Compared to goods or financial services, the needs of this industry have been overlooked in the ongoing UK-EU future relationship negotiations. A free trade agreement on services is no silver bullet, but there are a number of areas that both sides need to get right to limit potential barriers to trade.

In this report we set out the key priorities for a UK-EU free trade agreement. We address a number of the cross-cutting issues facing professional and business services companies. This report comments on the UK and EU draft agreements and builds on our 2017 report, Brexit: trade in non-financial services.

Priorities for the agreement

We are deeply concerned about the potential for any national reservations to the agreement to undermine services trade liberalisation by imposing restrictions at the national level. We have received evidence that national reservations to the agreement such as economic needs tests and rules on local presence could be catastrophic for the UK’s professional and business services sectors. The UK must work with the EU and Member States to reduce and, if possible, remove any barriers put in place through national reservations. The FTA should also explicitly commit not to tie market access to local establishment or residency.

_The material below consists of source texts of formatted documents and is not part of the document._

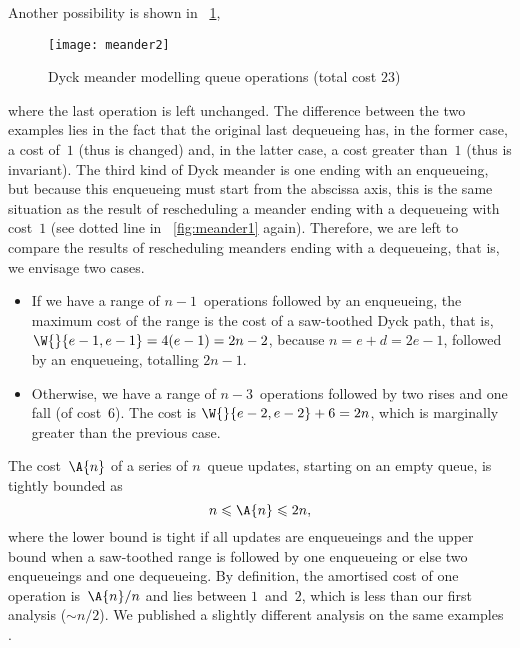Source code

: Another possibility is shown in \fig~\ref{fig:meander2},
\begin{figure}[t]
\centering
\texttt{[image: meander2]}
\caption{Dyck meander modelling queue operations (total cost \(23\))}
\label{fig:meander2}
\end{figure}
where the last operation is left unchanged. The difference between the
two examples lies in the fact that the original last dequeueing has,
in the former case, a cost of~\(1\) (thus is changed) and, in the
latter case, a cost greater than~\(1\) (thus is invariant). The third
kind of Dyck meander is one ending with an enqueueing, but because
this enqueueing must start from the abscissa axis, this is the same
situation as the result of rescheduling a meander ending with a
dequeueing with cost~\(1\) (see dotted line in \fig~\ref{fig:meander1}
again). Therefore, we are left to compare the results of rescheduling
meanders ending with a dequeueing, that is, we envisage two cases.
\begin{itemize}

  \item If we have a range of \(n-1\)~operations followed by an
    enqueueing, the maximum cost of the range is the cost of a
    saw\hyp{}toothed Dyck path, that is,
    \(\W{}{e-1,e-1}=4(e-1)=2n-2\), because \(n=e+d=2e-1\), followed by
    an enqueueing, totalling \(2n-1\).

  \item Otherwise, we have a range of \(n-3\)~operations followed by
    two rises and one fall (of cost~\(6\)). The cost is
    \(\W{}{e-2,e-2}+6=2n\), which is marginally greater than the
    previous case.

\end{itemize}


The cost~\(\A{n}\) of a series of \(n\)~queue updates, starting on an
empty queue, is tightly bounded as
\begin{equation*}
n \leqslant \A{n} \leqslant 2n,
\end{equation*}
where the lower bound is tight if all updates are enqueueings and the
upper bound when a saw\hyp{}toothed range is followed by one
enqueueing or else two enqueueings and one dequeueing. By definition,
the amortised cost of one operation is~\(\A{n}/n\) and lies between
\(1\)~and~\(2\), which is less than our first analysis (\(\sim
n/2\)). We published a slightly different analysis on the same
examples \citep{Rinderknecht_2011}.

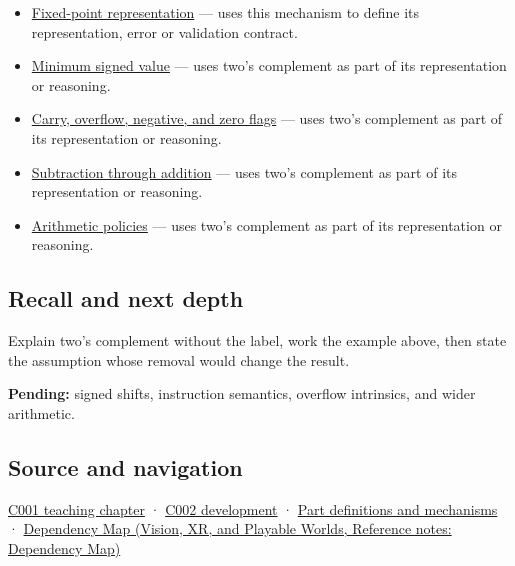 \begin{itemize}
\item
  \hyperref[appendix-1d0dbe8924cc]{Fixed-point representation} --- uses this mechanism to define its representation, error or validation contract.
\item
  \hyperref[appendix-05f39b10364d]{Minimum signed value} --- uses two's complement as part of its representation or reasoning.
\item
  \hyperref[appendix-8d687c9c08ab]{Carry, overflow, negative, and zero flags} --- uses two's complement as part of its representation or reasoning.
\item
  \hyperref[appendix-1c7df340573e]{Subtraction through addition} --- uses two's complement as part of its representation or reasoning.
\item
  \hyperref[appendix-2ed044358b82]{Arithmetic policies} --- uses two's complement as part of its representation or reasoning.
\end{itemize}

\subsection{Recall and next depth}\label{appendix-4fbc03d20829-recall-and-next-depth}

Explain two's complement without the label, work the example above, then state the assumption whose removal would change the result.

\textbf{Pending:} signed shifts, instruction semantics, overflow intrinsics, and wider arithmetic.

\subsection{Source and navigation}\label{appendix-4fbc03d20829-source-and-navigation}

\hyperref[01-foundations-i-ch001-from-a-signal-to-an-interpretation]{C001 teaching chapter} · \hyperref[01-foundations-i-ch001-arithmetic-becomes-a-policy]{C002 development} · \hyperref[appendix-fd090d982a15]{Part definitions and mechanisms} · \href{../07-Vision-XR-and-Playable-Worlds/main.pdf\#nameddest=appendix-4ad47bdd269a}{Dependency Map (Vision, XR, and Playable Worlds, Reference notes: Dependency Map)}
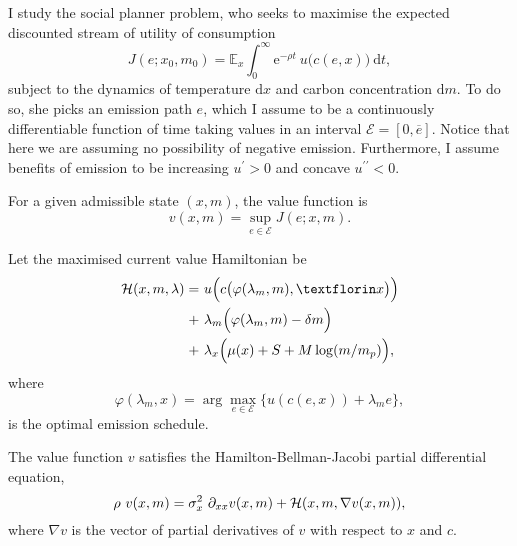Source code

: \documentclass[../../main.tex]{subfiles}
\begin{document}
    I study the social planner problem, who seeks to maximise the expected discounted stream of utility of consumption \begin{equation}
        J(e; x_0, m_0) = \mathbb{E}_{x} \int^{\infty}_0 \mathrm{e}^{-\rho t} \ u\Big(c(e, x)\Big) \ \text{d} t,
    \end{equation} subject to the dynamics of temperature $\text{d}x$ and carbon concentration $\text{d}m$. To do so, she picks an emission path $e$, which I assume to be a continuously differentiable function of time taking values in an interval $\mathcal{E} = [0, \overline{e}]$. Notice that here we are assuming no possibility of negative emission. Furthermore, I assume benefits of emission to be increasing $u^\prime > 0$ and concave $u^{\prime \prime} < 0$. 

    For a given admissible state $(x, m)$, the value function is \begin{equation}
        v(x, m) = \sup_{e \in \mathcal{E}} J(e; x, m).
    \end{equation} 

    \begin{definition}
        Let the maximised current value Hamiltonian be \begin{equation}
            \begin{split}
                \H(x, m, \mathbf{\lambda}) = \ &u\Big(c\big(\varphi(\lambda_m, m), ƒx \big) \Big) \\
                + \ &\lambda_m \Big(\varphi(\lambda_m, m) - \delta m\Big) \\
                + \ &\lambda_x \Big(\mu(x) + S + M \log(m / m_p)\Big),
            \end{split}
        \end{equation} where \begin{equation}
            \varphi(\lambda_m, x) = \arg\max_{e \in \mathcal{E}} \Big\{ u(c(e, x)) + \lambda_m e \Big\},
        \end{equation} is the optimal emission schedule.
    \end{definition}

    \begin{proposition}
        The value function $v$ satisfies the Hamilton-Bellman-Jacobi partial differential equation, \begin{equation} \label{eq:hbj}
            \rho \ v(x, m) = \sigma^2_x \ \partial_{x x} v(x, m) + \mathcal{H}(x, m, \nabla v(x, m)),
        \end{equation} where $\nabla v$ is the vector of partial derivatives of $v$ with respect to $x$ and $c$.
    \end{proposition}
\end{document}
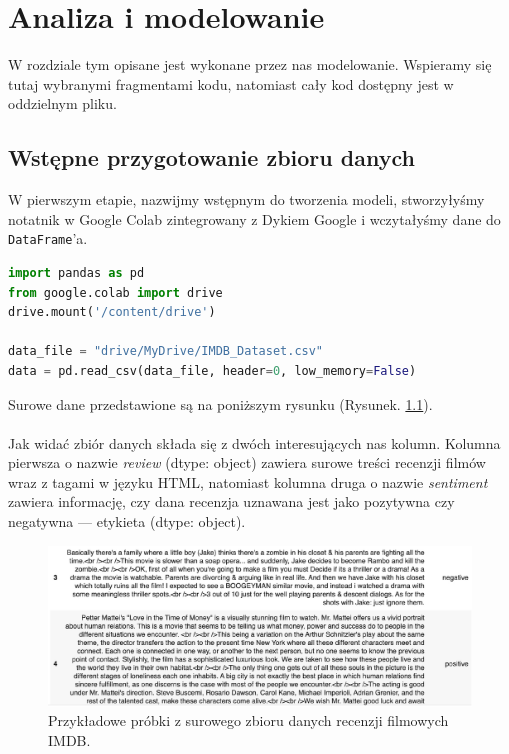 \chapter{Analiza i modelowanie}
W rozdziale tym opisane jest wykonane przez nas modelowanie. Wspieramy się tutaj wybranymi fragmentami kodu, natomiast cały kod dostępny jest w oddzielnym pliku.

\section{Wstępne przygotowanie zbioru danych} 
W pierwszym etapie, nazwijmy wstępnym do tworzenia modeli, stworzyłyśmy notatnik w Google Colab zintegrowany z Dykiem Google i wczytałyśmy dane do \verb|DataFrame|'a.

\begin{lstlisting}[language=Python,frame=single, breaklines=true,caption=Wczytywanie surowych danych z Dysku Google do pandas.DataFrame'a.,label=code:readData]
import pandas as pd
from google.colab import drive
drive.mount('/content/drive')

data_file = "drive/MyDrive/IMDB_Dataset.csv"
data = pd.read_csv(data_file, header=0, low_memory=False)
\end{lstlisting}

\noindent Surowe dane przedstawione są na poniższym rysunku (Rysunek. \ref{fig:rawDataset}). \\ \\
\noindent Jak widać zbiór danych składa się z dwóch interesujących nas kolumn. Kolumna pierwsza o nazwie \textit{review} (dtype: object) zawiera surowe treści recenzji filmów wraz z tagami w języku HTML, natomiast kolumna druga o nazwie \textit{sentiment} zawiera informację, czy dana recenzja uznawana jest jako pozytywna czy negatywna --- etykieta (dtype: object). \\

\begin{figure}[H]
	\centering
	\includegraphics[width=0.95\linewidth]{images/chapter3/raw-data-example.pdf}
	\caption{Przykładowe próbki z surowego zbioru danych recenzji filmowych IMDB.}
	\label{fig:rawDataset}
\end{figure}



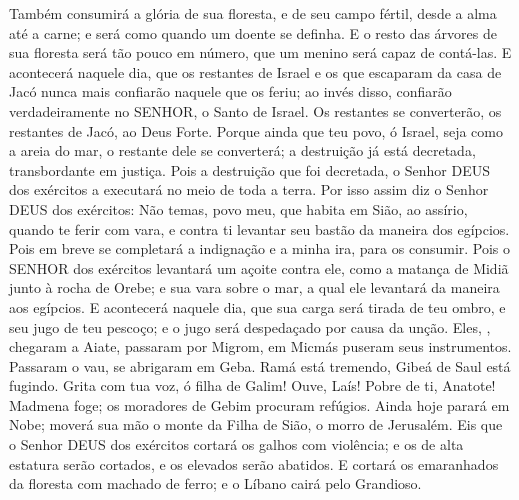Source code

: {  Também consumirá a glória de sua floresta, e de seu campo fértil, desde a alma até a carne; e será como quando um doente se definha.
  E o resto das árvores de sua floresta será tão pouco em número, que um menino será capaz de contá-las.
  E acontecerá naquele dia, que os restantes de Israel e os que escaparam da casa de Jacó nunca mais confiarão naquele que os feriu; ao invés disso, confiarão verdadeiramente no SENHOR, o Santo de Israel.
  Os restantes se converterão, os restantes de Jacó, ao Deus Forte.
  Porque ainda que teu povo, ó Israel, seja como a areia do mar,
{} o restante dele se converterá; a destruição já está decretada, transbordante em justiça.
  Pois a destruição que foi decretada, o Senhor DEUS dos exércitos a executará no meio de toda a terra.
  Por isso assim diz o Senhor DEUS dos exércitos: Não temas, povo meu, que habita em Sião, ao assírio, quando te ferir com vara, e contra ti levantar seu bastão da maneira dos egípcios.
  Pois em breve se completará a indignação e a minha ira, para os consumir.
  Pois o SENHOR dos exércitos levantará um açoite contra ele, como a matança de Midiã junto à rocha de Orebe; e sua vara
{} sobre o mar, a qual ele levantará da maneira
{} aos egípcios.
  E acontecerá naquele dia, que sua carga será tirada de teu ombro, e seu jugo de teu pescoço; e o jugo será despedaçado por causa da unção.
  Eles,
{}, chegaram a Aiate, passaram por Migrom, em Micmás puseram seus instrumentos.
  Passaram o vau, se abrigaram em Geba. Ramá está tremendo, Gibeá de Saul está fugindo.
  Grita com tua voz, ó filha de Galim! Ouve, Laís! Pobre de ti, Anatote!
  Madmena foge; os moradores de Gebim procuram refúgios.
  Ainda hoje parará em Nobe; moverá sua mão
{} o monte da Filha de Sião, o morro de Jerusalém.
  Eis que o Senhor DEUS dos exércitos cortará os galhos com violência; e os de alta estatura serão cortados, e os elevados serão abatidos.
  E cortará os emaranhados da floresta com machado de ferro; e o Líbano cairá pelo Grandioso.
\par }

Professional and business services companies rely on being able to travel between the UK and EU to deliver their services: any significant barriers to UK-EU business mobility risk a loss of competitiveness and innovation. While freedom of movement will end at the end of the transition period, we urge the Government to ensure that temporary mobility is covered by an agreement with the EU, and that arrangements on the duration and nature of permitted business travel are as ambitious and comprehensive as possible.

The mutual recognition of professional qualifications is one area where a bad deal could be worse than no deal. In many sectors, qualifications must be recognised for professionals to be able to deliver their services. We support the UK’s position that mutual recognition should be the default position. We are concerned about the EU’s proposal which mirrors CETA under which no agreement on mutual recognition has been reached. The agreement should specifically allow for bilateral agreements between the UK and Member States on mutual recognition.

Proposals on intellectual property will be fundamental to promoting innovation and creativity and we set out recommendations on the recognition of registered and unregistered designs. We believe it essential that a UK-EU agreement protects the existing UK intellectual property framework and provides effective enforcement of intellectual property rights for the UK’s creative and intellectual property rich sectors. We also consider how future regulatory cooperation can be structured to prevent regulatory barriers emerging,

Separate to the future relationship negotiations, we are alarmed about the lack of an EU decision on the data adequacy of the UK framework and the absence of most decisions on financial services equivalence and audit adequacy. We call on the Government to push for these assessments to be concluded as soon as possible, to give businesses in the UK and EU legal certainty and time to prepare.

We have seen how these sectors can be agile and adapt to changing environments, and many are keen to embrace new opportunities. Evidence to our inquiry has shown that many professional and business services businesses, especially smaller and medium-sized businesses, are not well prepared for the end of the transition period, not least because they are not sure what to prepare for.

Although our focus has been on the priorities for a UK-EU agreement, it is clear how serious a ‘no deal’ outcome would be. The absence of a UK-EU free trade agreement that promotes trade in services would pose a real risk to UK jobs and revenue.